Many years later I have no doubt that the story was pure fiction.
It’s not that the liars expected the media to publish such stories. It was enough if questions were asked, if word got around that your husband was a bit doubtful, a risk for the party.
It was the old trick that the dirt doesn’t have to be true, but let’s force him to deny it.
I assume other journalists were fed the same crap, leading to hiccup stories of anti-Ahern innuendos. But the media didn’t do Fianna Fáil’s dirty work.
Journalists – we’re not as stupid as we look.
And there was a sequel.
When Ahern was pressured in the courts to explain how various deposits got into his account, the Fianna Fáil machine turned on. Here, they yelled, the media poked its nose into the poor guy’s broken marriage. Tut-tut, the media is digging around looking for dirt among the shattered pieces of our beloved leader’s broken heart.
Ahern knew this was bullshit, he knew there were legitimate questions that couldn’t be avoided, but he remained silent as his goon boys insulted the media and voters who wanted to know where the money was coming from.
The party machine that badmouthed Ahern when others controlled him now came to his defense when he was leader, throwing brazen lies at his perceived enemies.
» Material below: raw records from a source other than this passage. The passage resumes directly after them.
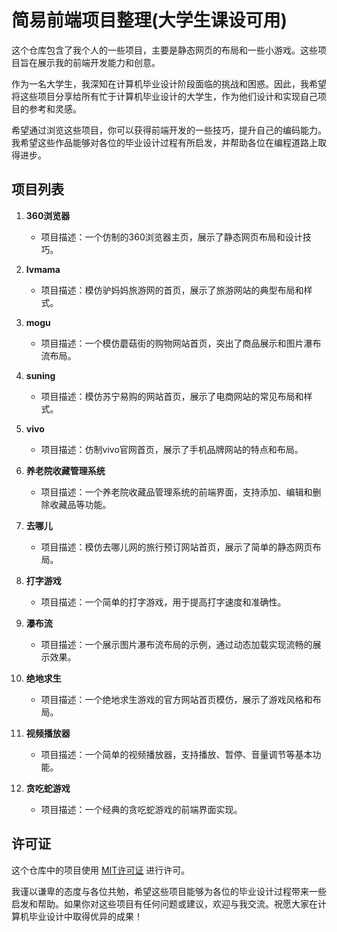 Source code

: <h1>简易前端项目整理(大学生课设可用)</h1>
<p>这个仓库包含了我个人的一些项目，主要是静态网页的布局和一些小游戏。这些项目旨在展示我的前端开发能力和创意。</p>
<p>作为一名大学生，我深知在计算机毕业设计阶段面临的挑战和困惑。因此，我希望将这些项目分享给所有忙于计算机毕业设计的大学生，作为他们设计和实现自己项目的参考和灵感。</p>
<p>希望通过浏览这些项目，你可以获得前端开发的一些技巧，提升自己的编码能力。我希望这些作品能够对各位的毕业设计过程有所启发，并帮助各位在编程道路上取得进步。</p>
<h2>项目列表</h2>
<ol>
<li><p><strong>360浏览器</strong></p>
	<ul>
		<li>项目描述：一个仿制的360浏览器主页，展示了静态网页布局和设计技巧。</li>
	</ul>
</li>
<li><p><strong>lvmama</strong></p>
	<ul>
		<li>项目描述：模仿驴妈妈旅游网的首页，展示了旅游网站的典型布局和样式。</li>
	</ul>
</li>
<li><p><strong>mogu</strong></p>
	<ul>
		<li>项目描述：一个模仿蘑菇街的购物网站首页，突出了商品展示和图片瀑布流布局。</li>
	</ul>
</li>
<li><p><strong>suning</strong></p>
	<ul>
		<li>项目描述：模仿苏宁易购的网站首页，展示了电商网站的常见布局和样式。</li>
	</ul>
</li>
<li><p><strong>vivo</strong></p>
	<ul>
		<li>项目描述：仿制vivo官网首页，展示了手机品牌网站的特点和布局。</li>
	</ul>
</li>
<li><p><strong>养老院收藏管理系统</strong></p>
	<ul>
		<li>项目描述：一个养老院收藏品管理系统的前端界面，支持添加、编辑和删除收藏品等功能。</li>
	</ul>
</li>
<li><p><strong>去哪儿</strong></p>
	<ul>
		<li>项目描述：模仿去哪儿网的旅行预订网站首页，展示了简单的静态网页布局。</li>
	</ul>
</li>
<li><p><strong>打字游戏</strong></p>
	<ul>
		<li>项目描述：一个简单的打字游戏，用于提高打字速度和准确性。</li>
	</ul>
</li>
<li><p><strong>瀑布流</strong></p>
	<ul>
		<li>项目描述：一个展示图片瀑布流布局的示例，通过动态加载实现流畅的展示效果。</li>
	</ul>
</li>
<li><p><strong>绝地求生</strong></p>
	<ul>
		<li>项目描述：一个绝地求生游戏的官方网站首页模仿，展示了游戏风格和布局。</li>
	</ul>
</li>
<li><p><strong>视频播放器</strong></p>
	<ul>
		<li>项目描述：一个简单的视频播放器，支持播放、暂停、音量调节等基本功能。</li>
	</ul>
</li>
<li><p><strong>贪吃蛇游戏</strong></p>
	<ul>
		<li>项目描述：一个经典的贪吃蛇游戏的前端界面实现。</li>
	</ul>
</li>
</ol>
<h2>许可证</h2>
<p>这个仓库中的项目使用 <a href="LICENSE" target="_new">MIT许可证</a> 进行许可。</p>
<p>我谨以谦卑的态度与各位共勉，希望这些项目能够为各位的毕业设计过程带来一些启发和帮助。如果你对这些项目有任何问题或建议，欢迎与我交流。祝愿大家在计算机毕业设计中取得优异的成果！</p>

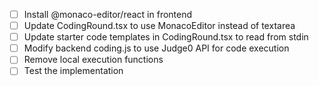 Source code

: - [ ] Install @monaco-editor/react in frontend
- [ ] Update CodingRound.tsx to use MonacoEditor instead of textarea
- [ ] Update starter code templates in CodingRound.tsx to read from stdin
- [ ] Modify backend coding.js to use Judge0 API for code execution
- [ ] Remove local execution functions
- [ ] Test the implementation
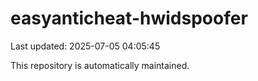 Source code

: # easyanticheat-hwidspoofer

Last updated: 2025-07-05 04:05:45

This repository is automatically maintained.
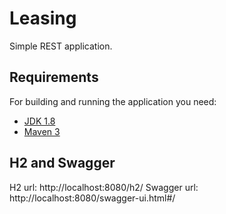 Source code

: # Leasing

Simple REST application.

## Requirements

For building and running the application you need:

- [JDK 1.8](http://www.oracle.com/technetwork/java/javase/downloads/jdk8-downloads-2133151.html)
- [Maven 3](https://maven.apache.org)

## H2 and Swagger

H2 url: http://localhost:8080/h2/
Swagger url: http://localhost:8080/swagger-ui.html#/
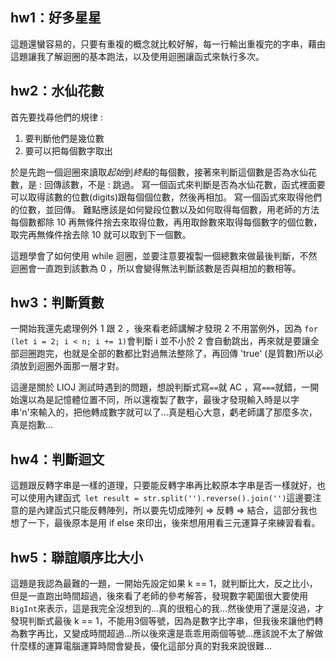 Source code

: ## hw1：好多星星
  這題還蠻容易的，只要有重複的概念就比較好解，每一行輸出重複完的字串，藉由這題讓我了解迴圈的基本跑法，以及使用迴圈讓函式來執行多次。

## hw2：水仙花數
  首先要找尋他們的規律 :

1. 要判斷他們是幾位數
2. 要可以把每個數字取出

於是先跑一個迴圈來讀取*起始*到*終點*的每個數，接著來判斷這個數是否為水仙花數，是 : 回傳該數，不是 : 跳過。
寫一個函式來判斷是否為水仙花數，函式裡面要可以取得該數的位數(digits)跟每個個位數，然後再相加。
寫一個函式來取得他們的位數，並回傳。
難點應該是如何變段位數以及如何取得每個數，用老師的方法每個數都除 10 再無條件捨去來取得位數，再用取餘數來取得每個數字的個位數，取完再無條件捨去除 10 就可以取到下一個數。

這題學會了如何使用 while 迴圈，並要注意要複製一個總數來做最後判斷，不然迴圈會一直跑到該數為 0 ，所以會變得無法判斷該數是否與相加的數相等。
## hw3：判斷質數
  一開始我還先處理例外 1 跟 2 ，後來看老師講解才發現 2 不用當例外，因為 `for (let i = 2; i < n; i += 1)`會判斷 i 並不小於 2 會自動跳出，再來就是要讓全部迴圈跑完，也就是全部的數都比對過無法整除了，再回傳 'true' (是質數)所以必須放到迴圈外面那一層才對。

  這邊是關於 LIOJ 測試時遇到的問題，想說判斷式寫`==`就 AC ，寫`===`就錯，一開始還以為是記憶體位置不同，所以還複製了數字，最後才發現輸入時是以字串'n'來輸入的，把他轉成數字就可以了...真是粗心大意，虧老師講了那麼多次，真是抱歉...

## hw4：判斷迴文
 這題跟反轉字串是一樣的道理，只要能反轉字串再比較原本字串是否一樣就好，也可以使用內建函式` let result = str.split('').reverse().join('')`這邊要注意的是內建函式只能反轉陣列，所以要先切成陣列 => 反轉 => 結合，這部分我也想了一下，最後原本是用 if else 來印出，後來想用用看三元運算子來練習看看。

## hw5：聯誼順序比大小
 這題是我認為最難的一題，一開始先設定如果 k == 1，就判斷比大，反之比小，但是一直跑出時間超過，後來看了老師的參考解答，發現數字範圍很大要使用`BigInt`來表示，這是我完全沒想到的...真的很粗心的我...然後使用了還是沒過，才發現判斷式最後 k == 1，不能用3個等號，因為是數字比字串，但我後來讓他們轉為數字再比，又變成時間超過...所以後來還是乖乖用兩個等號...應該說不太了解做什麼樣的運算電腦運算時間會變長，優化這部分真的對我來說很難...
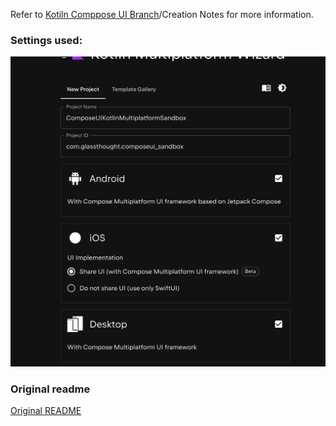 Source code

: Refer to [Kotiln Comppose UI Branch](http://www.glassthought.com/notes/lda830bq5hgcjocqzd36l0v)/Creation Notes for more information.

### Settings used:
![](./initialization-parameters.png)

### Original readme
[Original README](./original-readme.md)
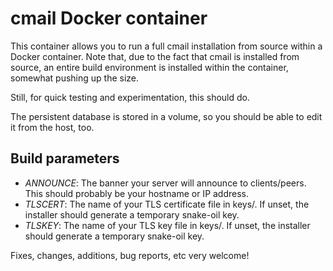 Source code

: # cmail Docker container

This container allows you to run a full cmail installation from source within a Docker container.
Note that, due to the fact that cmail is installed from source, an entire build environment is installed
within the container, somewhat pushing up the size.

Still, for quick testing and experimentation, this should do.

The persistent database is stored in a volume, so you should be able to edit it from the host, too.

## Build parameters

* *ANNOUNCE*: The banner your server will announce to clients/peers. This should probably be your hostname or IP address.
* *TLSCERT*: The name of your TLS certificate file in keys/. If unset, the installer should generate a temporary snake-oil key.
* *TLSKEY*: The name of your TLS key file in keys/. If unset, the installer should generate a temporary snake-oil key.

Fixes, changes, additions, bug reports, etc very welcome!
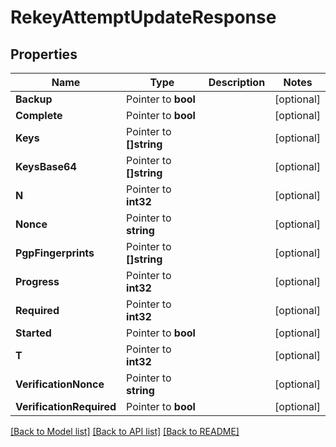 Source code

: # RekeyAttemptUpdateResponse


## Properties

Name | Type | Description | Notes
------------ | ------------- | ------------- | -------------
**Backup** | Pointer to **bool** |  | [optional] 
**Complete** | Pointer to **bool** |  | [optional] 
**Keys** | Pointer to **[]string** |  | [optional] 
**KeysBase64** | Pointer to **[]string** |  | [optional] 
**N** | Pointer to **int32** |  | [optional] 
**Nonce** | Pointer to **string** |  | [optional] 
**PgpFingerprints** | Pointer to **[]string** |  | [optional] 
**Progress** | Pointer to **int32** |  | [optional] 
**Required** | Pointer to **int32** |  | [optional] 
**Started** | Pointer to **bool** |  | [optional] 
**T** | Pointer to **int32** |  | [optional] 
**VerificationNonce** | Pointer to **string** |  | [optional] 
**VerificationRequired** | Pointer to **bool** |  | [optional] 





[[Back to Model list]](../README.md#documentation-for-models) [[Back to API list]](../README.md#documentation-for-api-endpoints) [[Back to README]](../README.md)


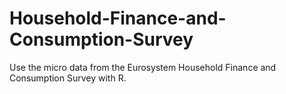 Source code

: # Household-Finance-and-Consumption-Survey
Use the micro data from the Eurosystem Household Finance and Consumption Survey with R.
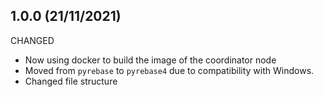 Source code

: ## 1.0.0 (21/11/2021)
CHANGED
* Now using docker to build the image of the coordinator node
* Moved from `pyrebase` to `pyrebase4` due to compatibility with Windows.
* Changed file structure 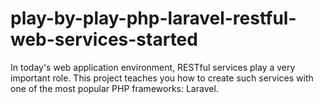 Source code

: # play-by-play-php-laravel-restful-web-services-started
In today's web application environment, RESTful services play a very important role. This project teaches you how to create such services with one of the most popular PHP frameworks: Laravel.
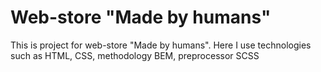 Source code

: # Web-store "Made by humans"

This is project for web-store "Made by humans".
Here I use technologies such as HTML, CSS, methodology BEM, preprocessor SCSS
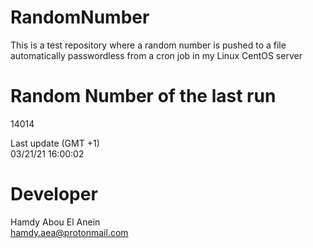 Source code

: # RandomNumber    
This is a test repository where a random number is pushed to a file automatically passwordless from a cron job in my Linux CentOS server    
# Random Number of the last run   
14014
      
Last update (GMT +1)    
03/21/21 16:00:02
# Developer    
Hamdy Abou El Anein   
hamdy.aea@protonmail.com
It didn’t bother any journalists I know. But it was an example of how the party worked.
Completely without scruples, without the slightest concern for truth or reality, misfits were either crooks or the enemy.
You flattered people, stole their votes, peed on their faces, and told them it was raining.
You did everything you thought necessary to neutralize enemies.
Al Capone style politics.
Arrogance and unprecedented incompetence brought the country to its knees in 2008, and the country eventually turned against Fianna Fáil.
If the BBBB project is successful, it can only give a boost to the Bring Back Fianna Fáil project.
The party is unlikely to ever regain its old dominance, but it would be wrong to underestimate this old poisonous spirit.
The North is a mess, sure, but the answer is not to reach for old Drumcondra eff-effer like a scared baby. He’s not a comfort blanket.
Making Fianna Fáil a follower is one of the achievements of the younger generation. Let’s not respect that.
Mind you, it would be nice to be able to ask Bertie if he remembers anything about those old pound and dollar deposits.